Pero debido a que la Iglesia Católica (por nombrar a la más grande y molesta de las instituciones de su clase) considera que tiene injerencia en todo este proceso tanto como en las etapas anteriores y posteriores, lo que debería ser una cuestión relativamente simple se transforma en un gran problema, y sorprendentemente se llama a sus referentes a opinar. De hecho, a veces la Iglesia toma directamente el lugar del gobierno, como en La Rioja, donde técnicos institucionalmente católicos se encargaron de redactar las objeciones oficiales al proyecto de dictamen de educación sexual.
Como la Iglesia sabe que sus ideas fijas sobre los roles del hombre y la mujer y sus relaciones son inaceptables para el común de la gente (al menos para la mayoría de los menores de 100 años), emplea como escudos a los niños y a sus padres. No está bien, dicen, que los niños reciban instrucción que contradiga los valores de sus padres, y que sus padres no tengan voz ni voto sobre lo que les enseñan a sus hijos en la escuela.

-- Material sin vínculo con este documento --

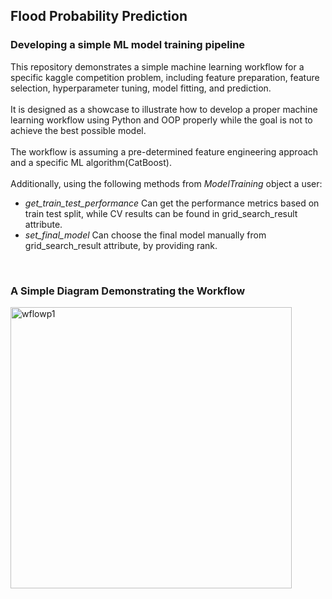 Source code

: ## Flood Probability Prediction
### Developing a simple ML model training pipeline

This repository demonstrates a simple machine learning workflow for a specific kaggle competition problem, including feature preparation, feature selection, 
hyperparameter tuning, model fitting, and prediction.
<br><br>It is designed as a showcase to illustrate how to develop a proper machine learning workflow using Python and OOP properly while the goal is not to achieve the best possible model.
<br><br>The workflow is assuming a pre-determined feature engineering approach and a specific ML algorithm(CatBoost).
<br><br>Additionally, using the following methods from *ModelTraining* object a user:
 - *get_train_test_performance* Can get the performance metrics based on train test split, while CV results can be found in grid_search_result attribute.
 - *set_final_model* Can choose the final model manually from grid_search_result attribute, by providing rank.

<br>

### A Simple Diagram Demonstrating the Workflow
<img width="450" alt="wflowp1" src="https://github.com/user-attachments/assets/6991b610-45b6-48de-b2d5-d27f8fc9c2d8">
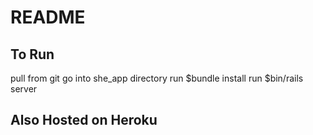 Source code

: # README

## To Run
pull from git
go into she_app directory
run $bundle install
run $bin/rails server

## Also Hosted on Heroku

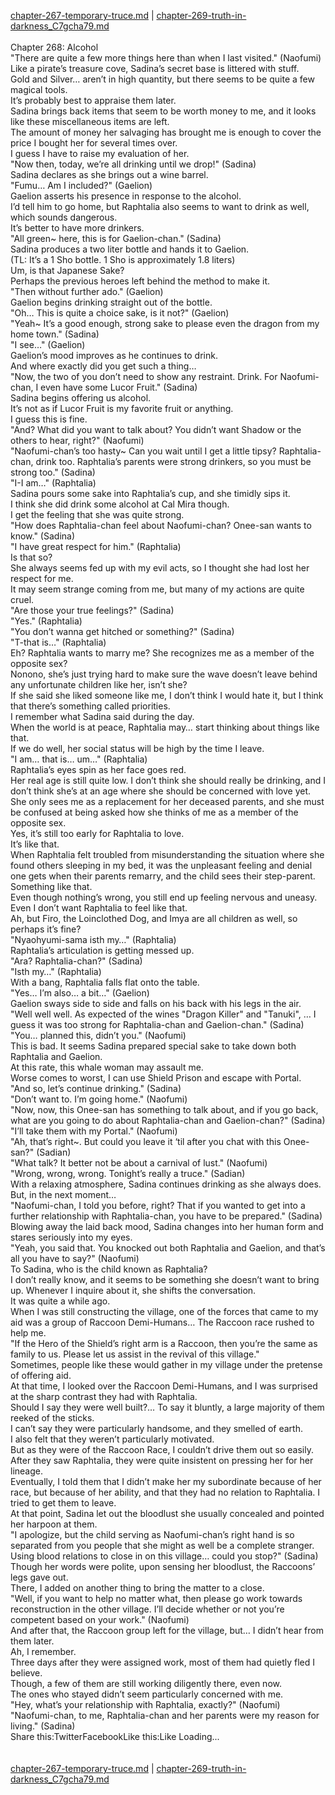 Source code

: [chapter-267-temporary-truce.md](./chapter-267-temporary-truce.md) | [chapter-269-truth-in-darkness_C7gcha79.md](./chapter-269-truth-in-darkness_C7gcha79.md) <br/>
<br/>
Chapter 268: Alcohol<br/>
"There are quite a few more things here than when I last visited." (Naofumi)<br/>
Like a pirate’s treasure cove, Sadina’s secret base is littered with stuff.<br/>
Gold and Silver… aren’t in high quantity, but there seems to be quite a few magical tools.<br/>
It’s probably best to appraise them later.<br/>
Sadina brings back items that seem to be worth money to me, and it looks like these miscellaneous items are left.<br/>
The amount of money her salvaging has brought me is enough to cover the price I bought her for several times over.<br/>
I guess I have to raise my evaluation of her.<br/>
"Now then, today, we’re all drinking until we drop!" (Sadina)<br/>
Sadina declares as she brings out a wine barrel.<br/>
"Fumu… Am I included?" (Gaelion)<br/>
Gaelion asserts his presence in response to the alcohol.<br/>
I’d tell him to go home, but Raphtalia also seems to want to drink as well, which sounds dangerous.<br/>
It’s better to have more drinkers.<br/>
"All green~ here, this is for Gaelion-chan." (Sadina)<br/>
Sadina produces a two liter bottle and hands it to Gaelion.<br/>
(TL: It’s a 1 Sho bottle. 1 Sho is approximately 1.8 liters)<br/>
Um, is that Japanese Sake?<br/>
Perhaps the previous heroes left behind the method to make it.<br/>
"Then without further ado." (Gaelion)<br/>
Gaelion begins drinking straight out of the bottle.<br/>
"Oh… This is quite a choice sake, is it not?" (Gaelion)<br/>
"Yeah~ It’s a good enough, strong sake to please even the dragon from my home town." (Sadina)<br/>
"I see…" (Gaelion)<br/>
Gaelion’s mood improves as he continues to drink.<br/>
And where exactly did you get such a thing…<br/>
"Now, the two of you don’t need to show any restraint. Drink. For Naofumi-chan, I even have some Lucor Fruit." (Sadina)<br/>
Sadina begins offering us alcohol.<br/>
It’s not as if Lucor Fruit is my favorite fruit or anything.<br/>
I guess this is fine.<br/>
"And? What did you want to talk about? You didn’t want Shadow or the others to hear, right?" (Naofumi)<br/>
"Naofumi-chan’s too hasty~ Can you wait until I get a little tipsy? Raphtalia-chan, drink too. Raphtalia’s parents were strong drinkers, so you must be strong too." (Sadina)<br/>
"I-I am…" (Raphtalia)<br/>
Sadina pours some sake into Raphtalia’s cup, and she timidly sips it.<br/>
I think she did drink some alcohol at Cal Mira though.<br/>
I get the feeling that she was quite strong.<br/>
"How does Raphtalia-chan feel about Naofumi-chan? Onee-san wants to know." (Sadina)<br/>
"I have great respect for him." (Raphtalia)<br/>
Is that so?<br/>
She always seems fed up with my evil acts, so I thought she had lost her respect for me.<br/>
It may seem strange coming from me, but many of my actions are quite cruel.<br/>
"Are those your true feelings?" (Sadina)<br/>
"Yes." (Raphtalia)<br/>
"You don’t wanna get hitched or something?" (Sadina)<br/>
"T-that is…" (Raphtalia)<br/>
Eh? Raphtalia wants to marry me? She recognizes me as a member of the opposite sex?<br/>
Nonono, she’s just trying hard to make sure the wave doesn’t leave behind any unfortunate children like her, isn’t she?<br/>
If she said she liked someone like me, I don’t think I would hate it, but I think that there’s something called priorities.<br/>
I remember what Sadina said during the day.<br/>
When the world is at peace, Raphtalia may… start thinking about things like that.<br/>
If we do well, her social status will be high by the time I leave.<br/>
"I am… that is… um…" (Raphtalia)<br/>
Raphtalia’s eyes spin as her face goes red.<br/>
Her real age is still quite low. I don’t think she should really be drinking, and I don’t think she’s at an age where she should be concerned with love yet.<br/>
She only sees me as a replacement for her deceased parents, and she must be confused at being asked how she thinks of me as a member of the opposite sex.<br/>
Yes, it’s still too early for Raphtalia to love.<br/>
It’s like that.<br/>
When Raphtalia felt troubled from misunderstanding the situation where she found others sleeping in my bed, it was the unpleasant feeling and denial one gets when their parents remarry, and the child sees their step-parent. Something like that.<br/>
Even though nothing’s wrong, you still end up feeling nervous and uneasy.<br/>
Even I don’t want Raphtalia to feel like that.<br/>
Ah, but Firo, the Loinclothed Dog, and Imya are all children as well, so perhaps it’s fine?<br/>
"Nyaohyumi-sama isth my…" (Raphtalia)<br/>
Raphtalia’s articulation is getting messed up.<br/>
"Ara? Raphtalia-chan?" (Sadina)<br/>
"Isth my…" (Raphtalia)<br/>
With a bang, Raphtalia falls flat onto the table.<br/>
"Yes… I’m also… a bit…" (Gaelion)<br/>
Gaelion sways side to side and falls on his back with his legs in the air.<br/>
"Well well well. As expected of the wines "Dragon Killer" and "Tanuki", … I guess it was too strong for Raphtalia-chan and Gaelion-chan." (Sadina)<br/>
"You… planned this, didn’t you." (Naofumi)<br/>
This is bad. It seems Sadina prepared special sake to take down both Raphtalia and Gaelion.<br/>
At this rate, this whale woman may assault me.<br/>
Worse comes to worst, I can use Shield Prison and escape with Portal.<br/>
"And so, let’s continue drinking." (Sadina)<br/>
"Don’t want to. I’m going home." (Naofumi)<br/>
"Now, now, this Onee-san has something to talk about, and if you go back, what are you going to do about Raphtalia-chan and Gaelion-chan?" (Sadina)<br/>
"I’ll take them with my Portal." (Naofumi)<br/>
"Ah, that’s right~. But could you leave it ‘til after you chat with this Onee-san?" (Sadian)<br/>
"What talk? It better not be about a carnival of lust." (Naofumi)<br/>
"Wrong, wrong, wrong. Tonight’s really a truce." (Sadian)<br/>
With a relaxing atmosphere, Sadina continues drinking as she always does.<br/>
But, in the next moment…<br/>
"Naofumi-chan, I told you before, right? That if you wanted to get into a further relationship with Raphtalia-chan, you have to be prepared." (Sadina)<br/>
Blowing away the laid back mood, Sadina changes into her human form and stares seriously into my eyes.<br/>
"Yeah, you said that. You knocked out both Raphtalia and Gaelion, and that’s all you have to say?" (Naofumi)<br/>
To Sadina, who is the child known as Raphtalia?<br/>
I don’t really know, and it seems to be something she doesn’t want to bring up. Whenever I inquire about it, she shifts the conversation.<br/>
It was quite a while ago.<br/>
When I was still constructing the village, one of the forces that came to my aid was a group of Raccoon Demi-Humans… The Raccoon race rushed to help me.<br/>
"If the Hero of the Shield’s right arm is a Raccoon, then you’re the same as family to us. Please let us assist in the revival of this village."<br/>
Sometimes, people like these would gather in my village under the pretense of offering aid.<br/>
At that time, I looked over the Raccoon Demi-Humans, and I was surprised at the sharp contrast they had with Raphtalia.<br/>
Should I say they were well built?… To say it bluntly, a large majority of them reeked of the sticks.<br/>
I can’t say they were particularly handsome, and they smelled of earth.<br/>
I also felt that they weren’t particularly motivated.<br/>
But as they were of the Raccoon Race, I couldn’t drive them out so easily. After they saw Raphtalia, they were quite insistent on pressing her for her lineage.<br/>
Eventually, I told them that I didn’t make her my subordinate because of her race, but because of her ability, and that they had no relation to Raphtalia. I tried to get them to leave.<br/>
At that point, Sadina let out the bloodlust she usually concealed and pointed her harpoon at them.<br/>
"I apologize, but the child serving as Naofumi-chan’s right hand is so separated from you people that she might as well be a complete stranger. Using blood relations to close in on this village… could you stop?" (Sadina)<br/>
Though her words were polite, upon sensing her bloodlust, the Raccoons’ legs gave out.<br/>
There, I added on another thing to bring the matter to a close.<br/>
"Well, if you want to help no matter what, then please go work towards reconstruction in the other village. I’ll decide whether or not you’re competent based on your work." (Naofumi)<br/>
And after that, the Raccoon group left for the village, but… I didn’t hear from them later.<br/>
Ah, I remember.<br/>
Three days after they were assigned work, most of them had quietly fled I believe.<br/>
Though, a few of them are still working diligently there, even now.<br/>
The ones who stayed didn’t seem particularly concerned with me.<br/>
"Hey, what’s your relationship with Raphtalia, exactly?" (Naofumi)<br/>
"Naofumi-chan, to me, Raphtalia-chan and her parents were my reason for living." (Sadina)<br/>
Share this:TwitterFacebookLike this:Like Loading... <br/>
<br/>
<br/>
[chapter-267-temporary-truce.md](./chapter-267-temporary-truce.md) | [chapter-269-truth-in-darkness_C7gcha79.md](./chapter-269-truth-in-darkness_C7gcha79.md) <br/>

Esto es de una hipocresía incomparable; pregunten, si no, a cuántos padres les consultó alguien si querían que sus hijos recibieran clases de religión católica en la escuela pública en la época, no muy lejana, en que la Iglesia y el Estado estaban más cariñosos uno con el otro, tanto en la Argentina de la última dictadura (y la de antes de que Perón legalizara el divorcio) como en la España de Franco. Como suele ocurrir, cuando el antiguo noble pasa a ser un plebeyo, de pronto le empiezan a importar los derechos de los oprimidos, que antes aplastaba sin contemplaciones.
En fin, que la ley de educación sexual no termina de salir. Siete meses, de febrero a septiembre de 2007, trabajaron un grupo de expertos para delinar la currícula de estudios. Expertos, dice el diario, que incluían a una representante de las iglesias evangélicas (sí, de ésas donde los pastores prohíben a las mujeres dejarse el cabello corto y ponerse jeans), un rabino (de esa religión medio-oriental que predica que la salvación del hombre depende de que se mutile su pene al nacer y se deje barba al crecer), y una integrante del Consejo Superior de Escuelas Católicas (de ésas donde se enseña que el preservativo es pecado y que el método Billings, que tiene una tasa de fallos típica del 20–25%, es lo mejor de lo mejor).
Entiendo que estas personas no son los representantes más extremos de sus respectivas sectas religiosas. No son fanáticos ignorantes, tienen un background en el tema a tratar, tienen estudios que los habilitan. Pero está claro que los llaman por su pertenencia a una religión, y no sólo eso, por ser referentes de una religión o secta influyente: es decir, por realpolitik, no por razones académicas. No para que la ley sea una buena ley, útil para los niños a los que se quiere enseñar, útil para que sepan (por decir algo) cómo no embarazarse la primera vez que tienen sexo, o cómo decidir sensatamente cuándo quieren tenerlo. No, no, no. Todo eso es secundario. Estas personas fueron llamadas a discutir en pie de igualdad con los expertos porque el Estado decide subordinar las decisiones académicas y científicas, y con ellas el bienestar de nuestros chicos, a un grupo de interpretaciones particulares de las "sagradas" escrituras de tres sectas de dos religiones nacidas de una fuente perdida en las brumas de la historia.
Y como era de esperarse, a último momento los católicos decidieron que el "derecho" de los padres a mandar a indoctrinar a sus hijos en sus arcaicos prejuicios era más importante que la libertad de esos hijos para recibir la información que van a necesitar en el futuro, que todos necesitamos, para ser felices con nuestra(s) pareja(s), solos/as, y con tantos o tan pocos hijos e hijas como queramos concebir. Se retiraron sin firmar. Y ahí anda la ley, irónicamente, en la dulce espera.